▸ BRIEF:
Go through the data below and work out how many lines contain "Support"; the answer is the number alone.

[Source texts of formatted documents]
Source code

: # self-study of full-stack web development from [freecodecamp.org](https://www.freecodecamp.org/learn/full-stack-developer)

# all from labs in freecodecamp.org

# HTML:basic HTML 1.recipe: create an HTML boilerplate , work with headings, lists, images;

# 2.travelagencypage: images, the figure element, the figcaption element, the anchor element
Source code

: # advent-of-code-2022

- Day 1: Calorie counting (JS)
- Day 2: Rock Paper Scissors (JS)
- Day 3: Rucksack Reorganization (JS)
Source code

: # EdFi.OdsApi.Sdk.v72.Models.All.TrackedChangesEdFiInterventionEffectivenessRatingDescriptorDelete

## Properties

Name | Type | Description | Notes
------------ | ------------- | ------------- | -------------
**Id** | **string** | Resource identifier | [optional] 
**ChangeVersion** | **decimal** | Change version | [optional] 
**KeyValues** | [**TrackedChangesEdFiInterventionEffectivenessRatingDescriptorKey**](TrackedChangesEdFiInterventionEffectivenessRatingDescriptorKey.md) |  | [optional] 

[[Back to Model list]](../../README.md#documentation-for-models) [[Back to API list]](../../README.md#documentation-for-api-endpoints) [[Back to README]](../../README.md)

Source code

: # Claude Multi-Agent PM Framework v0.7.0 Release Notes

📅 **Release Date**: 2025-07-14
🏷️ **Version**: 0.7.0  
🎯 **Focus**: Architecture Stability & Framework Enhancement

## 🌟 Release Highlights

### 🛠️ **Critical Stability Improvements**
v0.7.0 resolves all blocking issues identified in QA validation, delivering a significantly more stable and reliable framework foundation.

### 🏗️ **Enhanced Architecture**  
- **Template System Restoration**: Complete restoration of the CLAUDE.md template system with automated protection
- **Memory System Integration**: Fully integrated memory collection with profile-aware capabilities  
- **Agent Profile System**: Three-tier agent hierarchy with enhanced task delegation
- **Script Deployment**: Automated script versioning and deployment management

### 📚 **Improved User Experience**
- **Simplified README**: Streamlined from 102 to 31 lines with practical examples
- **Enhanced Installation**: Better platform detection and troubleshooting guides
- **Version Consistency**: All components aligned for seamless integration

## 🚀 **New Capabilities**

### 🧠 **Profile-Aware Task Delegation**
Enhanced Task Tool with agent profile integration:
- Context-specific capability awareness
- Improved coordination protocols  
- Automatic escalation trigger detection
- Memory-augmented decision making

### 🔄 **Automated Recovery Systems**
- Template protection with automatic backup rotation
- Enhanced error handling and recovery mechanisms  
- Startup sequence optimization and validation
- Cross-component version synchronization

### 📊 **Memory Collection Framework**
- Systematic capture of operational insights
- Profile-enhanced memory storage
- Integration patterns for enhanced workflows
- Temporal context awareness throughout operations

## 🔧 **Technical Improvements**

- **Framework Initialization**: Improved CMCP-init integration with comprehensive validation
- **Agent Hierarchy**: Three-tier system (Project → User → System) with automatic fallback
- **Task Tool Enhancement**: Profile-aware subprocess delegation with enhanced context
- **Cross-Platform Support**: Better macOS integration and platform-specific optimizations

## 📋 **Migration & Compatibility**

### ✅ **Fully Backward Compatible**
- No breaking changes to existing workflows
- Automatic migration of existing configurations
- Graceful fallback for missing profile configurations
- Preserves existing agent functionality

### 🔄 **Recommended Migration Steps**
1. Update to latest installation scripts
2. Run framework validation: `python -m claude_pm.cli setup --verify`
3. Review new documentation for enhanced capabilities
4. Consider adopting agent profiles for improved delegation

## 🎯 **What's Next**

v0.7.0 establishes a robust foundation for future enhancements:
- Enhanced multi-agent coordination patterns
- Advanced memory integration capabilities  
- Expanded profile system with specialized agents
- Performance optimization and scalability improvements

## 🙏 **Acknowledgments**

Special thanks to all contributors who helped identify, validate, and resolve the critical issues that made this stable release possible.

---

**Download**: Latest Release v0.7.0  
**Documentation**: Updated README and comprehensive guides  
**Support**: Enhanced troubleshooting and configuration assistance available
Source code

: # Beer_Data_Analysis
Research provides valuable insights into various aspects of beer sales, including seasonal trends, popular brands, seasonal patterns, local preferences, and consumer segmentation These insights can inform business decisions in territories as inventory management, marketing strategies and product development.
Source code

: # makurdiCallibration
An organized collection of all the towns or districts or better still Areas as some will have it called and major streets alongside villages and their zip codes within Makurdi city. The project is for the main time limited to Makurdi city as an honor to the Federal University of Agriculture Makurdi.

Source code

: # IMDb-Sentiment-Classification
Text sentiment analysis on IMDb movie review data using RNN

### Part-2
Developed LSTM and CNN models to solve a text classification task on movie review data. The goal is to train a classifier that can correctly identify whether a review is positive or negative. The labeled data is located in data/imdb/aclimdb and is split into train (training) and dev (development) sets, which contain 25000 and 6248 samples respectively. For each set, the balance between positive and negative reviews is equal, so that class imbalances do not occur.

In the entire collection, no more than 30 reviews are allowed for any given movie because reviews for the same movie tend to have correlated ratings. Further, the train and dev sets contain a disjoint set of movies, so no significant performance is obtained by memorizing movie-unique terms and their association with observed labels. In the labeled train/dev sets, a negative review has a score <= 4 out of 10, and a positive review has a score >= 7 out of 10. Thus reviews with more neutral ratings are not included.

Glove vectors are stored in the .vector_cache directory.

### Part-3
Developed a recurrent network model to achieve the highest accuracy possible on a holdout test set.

▸ RESULT OF THE EXERCISE:
2